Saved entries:
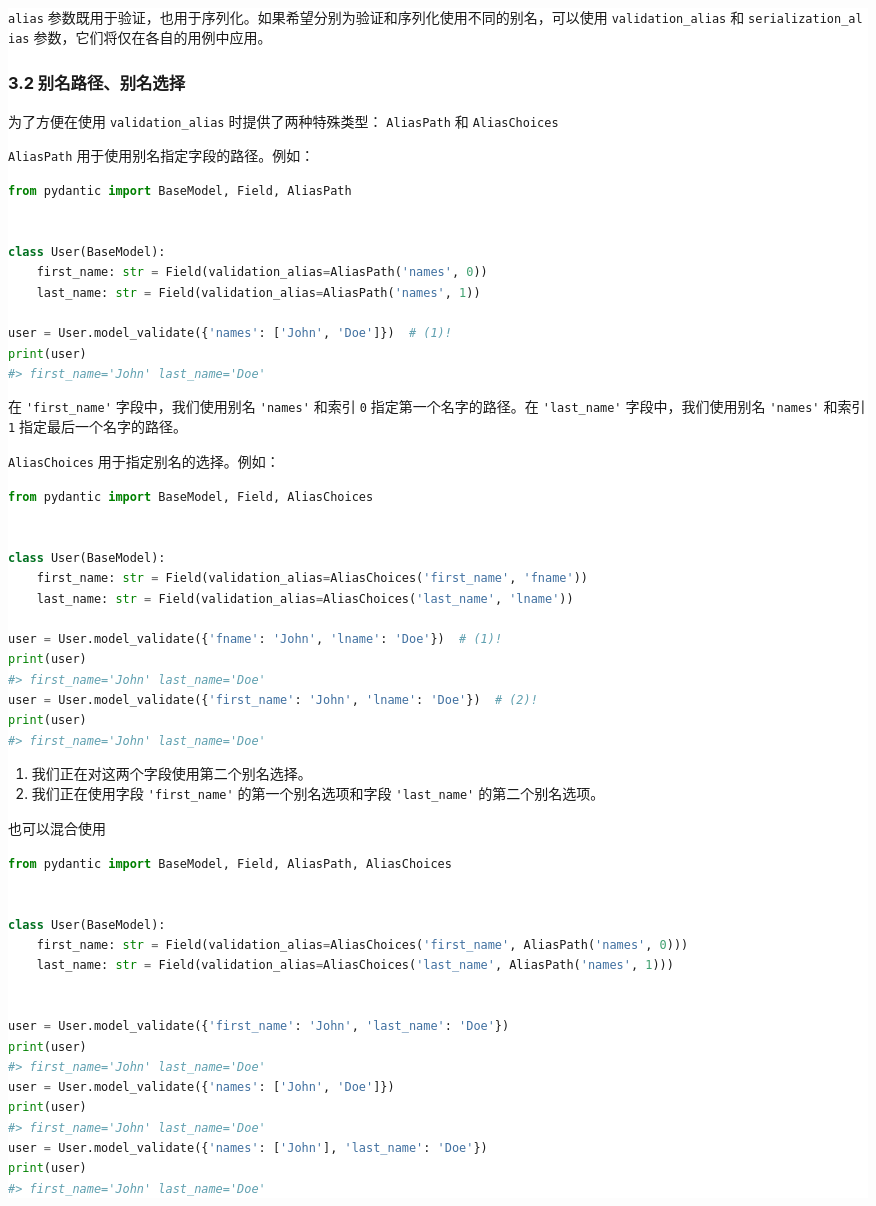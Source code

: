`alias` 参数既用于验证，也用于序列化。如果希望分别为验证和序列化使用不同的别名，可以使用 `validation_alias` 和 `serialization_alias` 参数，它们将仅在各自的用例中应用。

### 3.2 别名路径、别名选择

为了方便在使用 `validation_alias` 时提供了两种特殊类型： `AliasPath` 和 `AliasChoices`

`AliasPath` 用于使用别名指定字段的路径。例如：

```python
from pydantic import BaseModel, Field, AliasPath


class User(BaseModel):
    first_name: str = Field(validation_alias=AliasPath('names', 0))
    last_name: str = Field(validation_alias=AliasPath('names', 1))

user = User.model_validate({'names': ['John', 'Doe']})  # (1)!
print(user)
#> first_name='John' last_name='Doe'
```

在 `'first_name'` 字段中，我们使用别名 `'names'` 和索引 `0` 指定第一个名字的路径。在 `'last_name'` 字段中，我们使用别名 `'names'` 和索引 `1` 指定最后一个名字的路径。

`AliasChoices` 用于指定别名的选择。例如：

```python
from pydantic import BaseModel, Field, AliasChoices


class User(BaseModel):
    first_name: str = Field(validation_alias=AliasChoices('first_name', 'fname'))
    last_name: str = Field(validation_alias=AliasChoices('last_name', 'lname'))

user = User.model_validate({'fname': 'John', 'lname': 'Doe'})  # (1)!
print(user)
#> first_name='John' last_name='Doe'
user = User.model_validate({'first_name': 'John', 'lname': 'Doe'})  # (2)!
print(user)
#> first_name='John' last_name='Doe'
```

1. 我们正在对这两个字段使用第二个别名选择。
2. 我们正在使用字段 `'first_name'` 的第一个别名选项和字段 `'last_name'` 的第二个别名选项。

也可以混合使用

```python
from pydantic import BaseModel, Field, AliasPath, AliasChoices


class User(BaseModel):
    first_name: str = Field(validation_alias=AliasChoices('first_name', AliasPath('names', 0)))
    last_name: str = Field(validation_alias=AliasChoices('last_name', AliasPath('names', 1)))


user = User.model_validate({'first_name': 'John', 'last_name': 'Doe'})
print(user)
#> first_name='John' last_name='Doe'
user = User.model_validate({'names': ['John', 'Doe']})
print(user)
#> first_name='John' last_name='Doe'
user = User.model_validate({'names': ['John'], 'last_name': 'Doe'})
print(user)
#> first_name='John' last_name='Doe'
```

Problem details: Every line of the data should be copied as it stands, without the images.

Task result:
Source code

:`alias` 参数既用于验证，也用于序列化。如果希望分别为验证和序列化使用不同的别名，可以使用 `validation_alias` 和 `serialization_alias` 参数，它们将仅在各自的用例中应用。

### 3.2 别名路径、别名选择

为了方便在使用 `validation_alias` 时提供了两种特殊类型： `AliasPath` 和 `AliasChoices`

`AliasPath` 用于使用别名指定字段的路径。例如：

```python
from pydantic import BaseModel, Field, AliasPath


class User(BaseModel):
    first_name: str = Field(validation_alias=AliasPath('names', 0))
    last_name: str = Field(validation_alias=AliasPath('names', 1))

user = User.model_validate({'names': ['John', 'Doe']})  # (1)!
print(user)
#> first_name='John' last_name='Doe'
```

在 `'first_name'` 字段中，我们使用别名 `'names'` 和索引 `0` 指定第一个名字的路径。在 `'last_name'` 字段中，我们使用别名 `'names'` 和索引 `1` 指定最后一个名字的路径。

`AliasChoices` 用于指定别名的选择。例如：

```python
from pydantic import BaseModel, Field, AliasChoices


class User(BaseModel):
    first_name: str = Field(validation_alias=AliasChoices('first_name', 'fname'))
    last_name: str = Field(validation_alias=AliasChoices('last_name', 'lname'))

user = User.model_validate({'fname': 'John', 'lname': 'Doe'})  # (1)!
print(user)
#> first_name='John' last_name='Doe'
user = User.model_validate({'first_name': 'John', 'lname': 'Doe'})  # (2)!
print(user)
#> first_name='John' last_name='Doe'
```

1. 我们正在对这两个字段使用第二个别名选择。
2. 我们正在使用字段 `'first_name'` 的第一个别名选项和字段 `'last_name'` 的第二个别名选项。

也可以混合使用

```python
from pydantic import BaseModel, Field, AliasPath, AliasChoices


class User(BaseModel):
    first_name: str = Field(validation_alias=AliasChoices('first_name', AliasPath('names', 0)))
    last_name: str = Field(validation_alias=AliasChoices('last_name', AliasPath('names', 1)))


user = User.model_validate({'first_name': 'John', 'last_name': 'Doe'})
print(user)
#> first_name='John' last_name='Doe'
user = User.model_validate({'names': ['John', 'Doe']})
print(user)
#> first_name='John' last_name='Doe'
user = User.model_validate({'names': ['John'], 'last_name': 'Doe'})
print(user)
#> first_name='John' last_name='Doe'
```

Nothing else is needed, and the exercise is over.